▶ **Available records**:
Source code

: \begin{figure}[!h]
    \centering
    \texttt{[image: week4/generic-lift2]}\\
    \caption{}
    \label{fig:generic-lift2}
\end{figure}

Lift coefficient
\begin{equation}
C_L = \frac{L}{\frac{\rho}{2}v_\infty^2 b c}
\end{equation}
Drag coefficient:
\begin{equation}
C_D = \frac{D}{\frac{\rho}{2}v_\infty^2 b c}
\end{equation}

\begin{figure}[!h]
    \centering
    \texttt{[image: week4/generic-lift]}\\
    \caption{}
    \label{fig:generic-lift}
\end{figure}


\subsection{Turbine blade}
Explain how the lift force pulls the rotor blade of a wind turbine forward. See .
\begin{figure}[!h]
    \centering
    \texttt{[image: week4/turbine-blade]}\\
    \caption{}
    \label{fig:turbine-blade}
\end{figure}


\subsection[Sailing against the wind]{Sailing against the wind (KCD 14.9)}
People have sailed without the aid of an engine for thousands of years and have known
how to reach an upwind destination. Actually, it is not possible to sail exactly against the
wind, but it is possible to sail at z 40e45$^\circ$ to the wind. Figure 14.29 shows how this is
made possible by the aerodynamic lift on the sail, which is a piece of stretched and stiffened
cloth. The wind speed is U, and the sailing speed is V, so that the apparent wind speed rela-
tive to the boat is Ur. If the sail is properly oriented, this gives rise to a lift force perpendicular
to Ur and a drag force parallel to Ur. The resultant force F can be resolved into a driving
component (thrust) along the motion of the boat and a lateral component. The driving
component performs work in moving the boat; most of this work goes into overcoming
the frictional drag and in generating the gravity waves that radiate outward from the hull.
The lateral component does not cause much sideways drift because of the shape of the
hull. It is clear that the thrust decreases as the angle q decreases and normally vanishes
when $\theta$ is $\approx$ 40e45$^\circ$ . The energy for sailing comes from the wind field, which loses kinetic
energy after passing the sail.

▶ **Exercise prompt**: Exactly as written, copy out all the entries above.

▶ **Written response**:
Source code

: \begin{figure}[!h]
    \centering
    \texttt{[image: week4/generic-lift2]}\\
    \caption{}
    \label{fig:generic-lift2}
\end{figure}

Lift coefficient
\begin{equation}
C_L = \frac{L}{\frac{\rho}{2}v_\infty^2 b c}
\end{equation}
Drag coefficient:
\begin{equation}
C_D = \frac{D}{\frac{\rho}{2}v_\infty^2 b c}
\end{equation}

\begin{figure}[!h]
    \centering
    \texttt{[image: week4/generic-lift]}\\
    \caption{}
    \label{fig:generic-lift}
\end{figure}


\subsection{Turbine blade}
Explain how the lift force pulls the rotor blade of a wind turbine forward. See .
\begin{figure}[!h]
    \centering
    \texttt{[image: week4/turbine-blade]}\\
    \caption{}
    \label{fig:turbine-blade}
\end{figure}


\subsection[Sailing against the wind]{Sailing against the wind (KCD 14.9)}
People have sailed without the aid of an engine for thousands of years and have known
how to reach an upwind destination. Actually, it is not possible to sail exactly against the
wind, but it is possible to sail at z 40e45$^\circ$ to the wind. Figure 14.29 shows how this is
made possible by the aerodynamic lift on the sail, which is a piece of stretched and stiffened
cloth. The wind speed is U, and the sailing speed is V, so that the apparent wind speed rela-
tive to the boat is Ur. If the sail is properly oriented, this gives rise to a lift force perpendicular
to Ur and a drag force parallel to Ur. The resultant force F can be resolved into a driving
component (thrust) along the motion of the boat and a lateral component. The driving
component performs work in moving the boat; most of this work goes into overcoming
the frictional drag and in generating the gravity waves that radiate outward from the hull.
The lateral component does not cause much sideways drift because of the shape of the
hull. It is clear that the thrust decreases as the angle q decreases and normally vanishes
when $\theta$ is $\approx$ 40e45$^\circ$ . The energy for sailing comes from the wind field, which loses kinetic
energy after passing the sail.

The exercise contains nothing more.